Integra il delitto previsto dall’art. 5 d.lg. 10 marzo 2000, n. 74, l’omessa presentazione della dichiarazione di redditi provenienti da attività illecita da parte del titolare di una ditta individuale determinata dall’esigenza di non fornire all’amministrazione prove a sé sfavorevoli, giacché, salvo specifiche previsioni di legge di segno contrario, il principio processuale del “nemo tenetur se detegere” non può dispiegare efficacia al di fuori del processo penale e pertanto non giustifica la violazione di regole di comportamento poste a tutela di interessi non legati alla pretesa punitiva.

Cassazione penale sez. VII  13 luglio 2017 n. 44293  

Ai fini dell’integrazione del reato di dichiarazione infedele, previsto dall’art. 4 d.lg. 74 del 2000, la mancata conoscenza, da parte dell’operatore professionale, della norma tributaria posta alla base della violazione penale contestata, costituisce errore sul precetto che non esclude il dolo ai sensi dell’art. 5 cod. pen., salvo che sussista una obiettiva situazione di incertezza sulla portata applicativa o sul contenuto della norma fiscale extrapenale, tale da far ritenere l’ignoranza inevitabile. (In applicazione del principio, la S.C. ha dichiarato inammissibile il ricorso proposto avverso la condanna dall’imputato imprenditore, ritenendo non scusabile l’invocata mancata conoscenza delle prescrizioni contenute nell’art. 8 d.P.R. n. 633 del 1972 riguardanti le cessioni all’esportazione non imponibili).

Cassazione penale sez. III  29 marzo 2017 n. 37849  

Deve considerarsi soggetto passivo il cittadino italiano che, pur risiedendo all’estero, stabilisca in Italia, per la maggior parte del periodo d’imposta, il suo domicilio, inteso come la sede principale degli affari ed interessi economici nonché delle relazioni personali (fattispecie relativa alla contestazione nei confronti di un medico del reato di cui all’art. 5, d.lg. n. 74 del 2000, perché quale soggetto residente in Italia ai sensi dell’art. 2, d.P.R. n. 917/86, al fine di evadere le imposte sui redditi delle persone fisiche, non presentava, essendovi obbligato, le dichiarazioni annuali relative a dette imposte dovute).

Cassazione penale sez.
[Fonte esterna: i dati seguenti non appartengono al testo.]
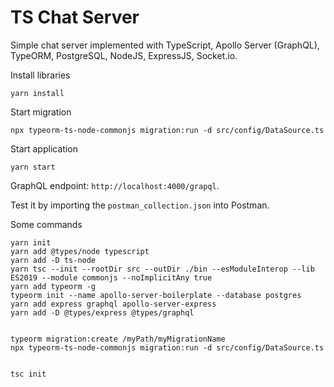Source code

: # TS Chat Server

Simple chat server implemented with TypeScript, Apollo Server (GraphQL), TypeORM, PostgreSQL, NodeJS, ExpressJS,
Socket.io.

Install libraries

```text
yarn install
```

Start migration

```text
npx typeorm-ts-node-commonjs migration:run -d src/config/DataSource.ts
```

Start application

```text
yarn start
```

GraphQL endpoint: `http://localhost:4000/grapql`.

Test it by importing the `postman_collection.json` into Postman.

Some commands

```text
yarn init
yarn add @types/node typescript
yarn add -D ts-node
yarn tsc --init --rootDir src --outDir ./bin --esModuleInterop --lib ES2019 --module commonjs --noImplicitAny true
yarn add typeorm -g
typeorm init --name apollo-server-boilerplate --database postgres
yarn add express graphql apollo-server-express
yarn add -D @types/express @types/graphql


typeorm migration:create /myPath/myMigrationName
npx typeorm-ts-node-commonjs migration:run -d src/config/DataSource.ts


tsc init
```
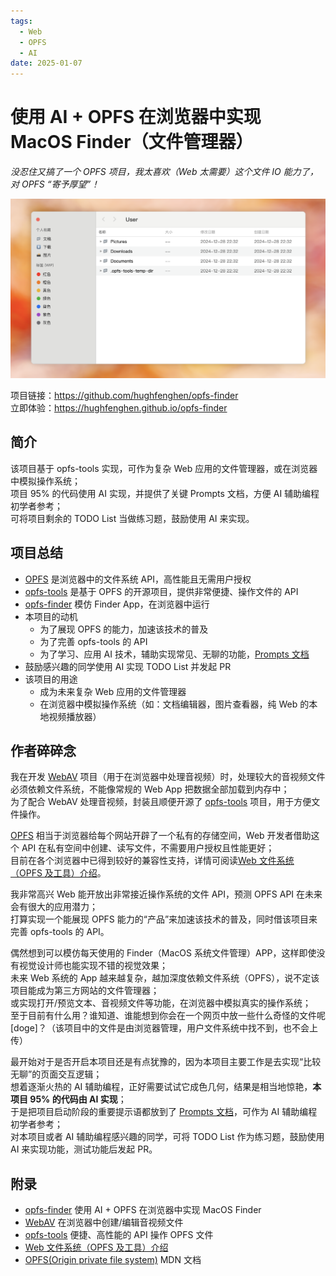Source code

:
 ```yaml
---
tags:
  - Web
  - OPFS
  - AI
date: 2025-01-07
---
```


# 使用 AI + OPFS 在浏览器中实现 MacOS Finder（文件管理器）

_没忍住又搞了一个 OPFS 项目，我太喜欢（Web 太需要）这个文件 IO 能力了，对 OPFS “寄予厚望”！_

![preview img](./preview.png)

项目链接：<https://github.com/hughfenghen/opfs-finder>  
立即体验：<https://hughfenghen.github.io/opfs-finder>

## 简介

该项目基于 opfs-tools 实现，可作为复杂 Web 应用的文件管理器，或在浏览器中模拟操作系统；  
项目 95% 的代码使用 AI 实现，并提供了关键 Prompts 文档，方便 AI 辅助编程初学者参考；  
可将项目剩余的 TODO List 当做练习题，鼓励使用 AI 来实现。

## 项目总结

- [OPFS][4] 是浏览器中的文件系统 API，高性能且无需用户授权
- [opfs-tools][2] 是基于 OPFS 的开源项目，提供非常便捷、操作文件的 API
- [opfs-finder][5] 模仿 Finder App，在浏览器中运行
- 本项目的动机
  - 为了展现 OPFS 的能力，加速该技术的普及
  - 为了完善 opfs-tools 的 API
  - 为了学习、应用 AI 技术，辅助实现常见、无聊的功能，[Prompts 文档](./prompts.md)
- 鼓励感兴趣的同学使用 AI 实现 TODO List 并发起 PR
- 该项目的用途
  - 成为未来复杂 Web 应用的文件管理器
  - 在浏览器中模拟操作系统（如：文档编辑器，图片查看器，纯 Web 的本地视频播放器）

## 作者碎碎念

我在开发 [WebAV][1] 项目（用于在浏览器中处理音视频）时，处理较大的音视频文件必须依赖文件系统，不能像常规的 Web App 把数据全部加载到内存中；  
为了配合 WebAV 处理音视频，封装且顺便开源了 [opfs-tools][2] 项目，用于方便文件操作。

[OPFS][4] 相当于浏览器给每个网站开辟了一个私有的存储空间，Web 开发者借助这个 API 在私有空间中创建、读写文件，不需要用户授权且性能更好；  
目前在各个浏览器中已得到较好的兼容性支持，详情可阅读[Web 文件系统（OPFS 及工具）介绍][3]。

我非常高兴 Web 能开放出非常接近操作系统的文件 API，预测 OPFS API 在未来会有很大的应用潜力；  
打算实现一个能展现 OPFS 能力的“产品”来加速该技术的普及，同时借该项目来完善 opfs-tools 的 API。

偶然想到可以模仿每天使用的 Finder（MacOS 系统文件管理）APP，这样即使没有视觉设计师也能实现不错的视觉效果；  
未来 Web 系统的 App 越来越复杂，越加深度依赖文件系统（OPFS），说不定该项目能成为第三方网站的文件管理器；  
或实现打开/预览文本、音视频文件等功能，在浏览器中模拟真实的操作系统；  
至于目前有什么用？谁知道、谁能想到你会在一个网页中放一些什么奇怪的文件呢[doge]？（该项目中的文件是由浏览器管理，用户文件系统中找不到，也不会上传）

最开始对于是否开启本项目还是有点犹豫的，因为本项目主要工作是去实现“比较无聊”的页面交互逻辑；  
想着逐渐火热的 AI 辅助编程，正好需要试试它成色几何，结果是相当地惊艳，**本项目 95% 的代码由 AI 实现**；  
于是把项目启动阶段的重要提示语都放到了 [Prompts 文档](./prompts.md)，可作为 AI 辅助编程初学者参考；  
对本项目或者 AI 辅助编程感兴趣的同学，可将 TODO List 作为练习题，鼓励使用 AI 来实现功能，测试功能后发起 PR。

## 附录

- [opfs-finder][5] 使用 AI + OPFS 在浏览器中实现 MacOS Finder
- [WebAV][1] 在浏览器中创建/编辑音视频文件
- [opfs-tools][2] 便捷、高性能的 API 操作 OPFS 文件
- [Web 文件系统（OPFS 及工具）介绍][3]
- [OPFS(Origin private file system)][4] MDN 文档

[1]: https://github.com/WebAV-Tech/WebAV
[2]: https://github.com/hughfenghen/opfs-tools
[3]: https://hughfenghen.github.io/posts/2024/03/14/web-storage-and-opfs/
[4]: https://developer.mozilla.org/zh-CN/docs/Web/API/File_System_API/Origin_private_file_system
[5]: https://github.com/hughfenghen/opfs-finder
III  21 aprile 2017 n. 38016  

In tema di violazioni finanziarie, ricorre il reato di dichiarazione infedele in presenza di comportamenti simulatori – nella specie negozi collegati tra loro apparentemente finalizzati a cessione di partecipazione societaria – preordinati alla “immutatio veri” del contenuto della dichiarazione ex art. 4 del d.lg. n. 74 del 2000 ed integranti una falsità ideologica che connota il fatto evasivo incidendo sulla veridicità della dichiarazione per occultare in tutto o in parte la base imponibile, sicché non si applica la disciplina dell’abuso del diritto ex art. 10-bis della l. n. 212 del 2000 che ha portata solo residuale

Cassazione penale sez. III  24 febbraio 2017 n. 19196  

In tema di reati tributari, il termine dilatorio di novanta giorni, concesso al contribuente – ai sensi dell’art. 5, comma secondo, D.Lgs. 10 marzo 2000, n. 74 – per presentare la dichiarazione dei redditi successivamente alla scadenza del termine ordinario, non si configura quale elemento di una causa di non punibilità, ma costituisce un termine ulteriore per adempiere all’obbligo dichiarativo, e per individuare il momento consumativo del reato di omessa dichiarazione previsto al comma primo del citato art. 5; detto termine è quindi privo di valenza scriminante nei confronti di chi, alla scadenza del termine ordinario, era tenuto a presentare la dichiarazione, eventualmente anche in concorso con il nuovo obbligato nei novanta giorni di proroga. (Fattispecie nella quale la S.C. ha ritenuto corretta la condanna del rappresentante di una società, dimessosi appena dopo la scadenza del termine ordinario).

Cassazione penale sez. III  19 luglio 2016 n. 48578  

Il termine di prescrizione del reato di omessa dichiarazione, di cui all’art. 5 D.Lgs. 10 marzo 2000, n. 74, decorre dal novantunesimo giorno successivo alla scadenza del termine ultimo stabilito dalla legge per la presentazione della dichiarazione annuale; termine che, con riferimento alla dichiarazione 2008 relativa al periodo di imposta 2007, deve essere individuato nel 30 settembre 2008, anzichè nell’ordinario 31 luglio, per effetto della proroga disposta dall’art. 3 del D.L. n. 97 del 2008, convertito con modificazioni dalla L. n. 129 del 2008.